Which lines below contain "della"? Pull them out.

Top of Data in this exercise

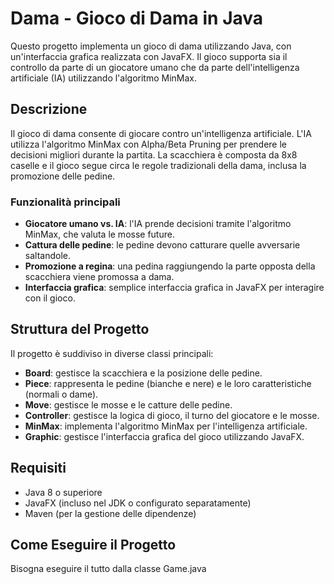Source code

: # Dama - Gioco di Dama in Java

Questo progetto implementa un gioco di dama utilizzando Java, con un'interfaccia grafica realizzata con JavaFX.
Il gioco supporta sia il controllo da parte di un giocatore umano che da parte dell'intelligenza artificiale (IA) utilizzando l'algoritmo MinMax.

## Descrizione

Il gioco di dama consente di giocare contro un'intelligenza artificiale.
L'IA utilizza l'algoritmo MinMax con Alpha/Beta Pruning per prendere le decisioni migliori durante la partita.
La scacchiera è composta da 8x8 caselle e il gioco segue circa le regole tradizionali della dama, inclusa la promozione delle pedine.

### Funzionalità principali

- **Giocatore umano vs. IA**: l'IA prende decisioni tramite l'algoritmo MinMax, che valuta le mosse future.
- **Cattura delle pedine**: le pedine devono catturare quelle avversarie saltandole.
- **Promozione a regina**: una pedina raggiungendo la parte opposta della scacchiera viene promossa a dama.
- **Interfaccia grafica**: semplice interfaccia grafica in JavaFX per interagire con il gioco.

## Struttura del Progetto

Il progetto è suddiviso in diverse classi principali:

- **Board**: gestisce la scacchiera e la posizione delle pedine.
- **Piece**: rappresenta le pedine (bianche e nere) e le loro caratteristiche (normali o dame).
- **Move**: gestisce le mosse e le catture delle pedine.
- **Controller**: gestisce la logica di gioco, il turno del giocatore e le mosse.
- **MinMax**: implementa l'algoritmo MinMax per l'intelligenza artificiale.
- **Graphic**: gestisce l'interfaccia grafica del gioco utilizzando JavaFX.

## Requisiti

- Java 8 o superiore
- JavaFX (incluso nel JDK o configurato separatamente)
- Maven (per la gestione delle dipendenze)

## Come Eseguire il Progetto
Bisogna eseguire il tutto dalla classe Game.java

Bottom of Data in this exercise

_Result of the exercise:_
La scacchiera è composta da 8x8 caselle e il gioco segue circa le regole tradizionali della dama, inclusa la promozione delle pedine.
- **Promozione a regina**: una pedina raggiungendo la parte opposta della scacchiera viene promossa a dama.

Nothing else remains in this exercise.